4. Made a searching and fearless moral inventory of ourselves.

5. Admitted to God, to ourselves, and to another human being the exact nature of our wrongs.

6. Were entirely ready to have God remove all these defects of character.

7. Humbly asked Him to remove our shortcomings.

8. Made a list of all persons we had harmed, and became willing to make amends to them all.

9. Made direct amends to such people wherever possible, except when to do so would injure them or others.

10. Continued to take personal inventory and when we were wrong promptly admitted it.
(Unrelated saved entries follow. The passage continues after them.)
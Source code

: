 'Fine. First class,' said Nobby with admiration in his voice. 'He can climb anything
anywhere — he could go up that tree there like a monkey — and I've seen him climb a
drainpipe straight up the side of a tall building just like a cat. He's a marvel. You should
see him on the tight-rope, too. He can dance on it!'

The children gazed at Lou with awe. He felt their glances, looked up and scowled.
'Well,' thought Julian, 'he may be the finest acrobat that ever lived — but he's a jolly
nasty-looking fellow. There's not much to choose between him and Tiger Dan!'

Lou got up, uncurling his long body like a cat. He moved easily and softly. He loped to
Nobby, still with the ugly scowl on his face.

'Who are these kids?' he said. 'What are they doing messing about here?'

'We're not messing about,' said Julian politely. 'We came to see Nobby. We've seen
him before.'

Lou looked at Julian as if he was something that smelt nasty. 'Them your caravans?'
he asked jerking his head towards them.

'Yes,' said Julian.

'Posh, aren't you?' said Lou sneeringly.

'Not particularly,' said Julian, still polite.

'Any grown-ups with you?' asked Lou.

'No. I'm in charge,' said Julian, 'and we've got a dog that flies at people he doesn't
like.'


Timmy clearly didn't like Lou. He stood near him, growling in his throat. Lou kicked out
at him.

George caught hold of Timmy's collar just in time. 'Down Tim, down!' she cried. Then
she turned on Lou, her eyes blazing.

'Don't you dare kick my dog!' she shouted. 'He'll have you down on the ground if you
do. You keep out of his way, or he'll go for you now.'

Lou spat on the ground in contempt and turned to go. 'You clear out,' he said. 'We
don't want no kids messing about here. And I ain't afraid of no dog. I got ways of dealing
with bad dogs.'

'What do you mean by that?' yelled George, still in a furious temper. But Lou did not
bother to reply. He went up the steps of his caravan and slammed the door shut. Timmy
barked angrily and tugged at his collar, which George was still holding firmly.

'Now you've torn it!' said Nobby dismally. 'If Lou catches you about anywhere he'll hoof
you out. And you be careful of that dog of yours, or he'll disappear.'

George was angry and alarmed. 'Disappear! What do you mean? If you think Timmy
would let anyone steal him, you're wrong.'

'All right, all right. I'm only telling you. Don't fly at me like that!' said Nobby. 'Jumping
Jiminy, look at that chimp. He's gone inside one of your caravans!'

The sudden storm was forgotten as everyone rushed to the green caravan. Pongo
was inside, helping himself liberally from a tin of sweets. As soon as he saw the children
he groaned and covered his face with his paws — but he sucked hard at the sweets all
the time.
11. Sought through prayer and meditation to improve our conscious contact with God, as we understood Him, praying only for knowledge of His will for us and the power to carry that out.

12. Having had a spiritual awakening as the result of these Steps, we tried to carry this message to alcoholics, and to practice these principles in all our affairs.

Copyright A.A. World Services, Inc.

(Reblogged 04/20/17.)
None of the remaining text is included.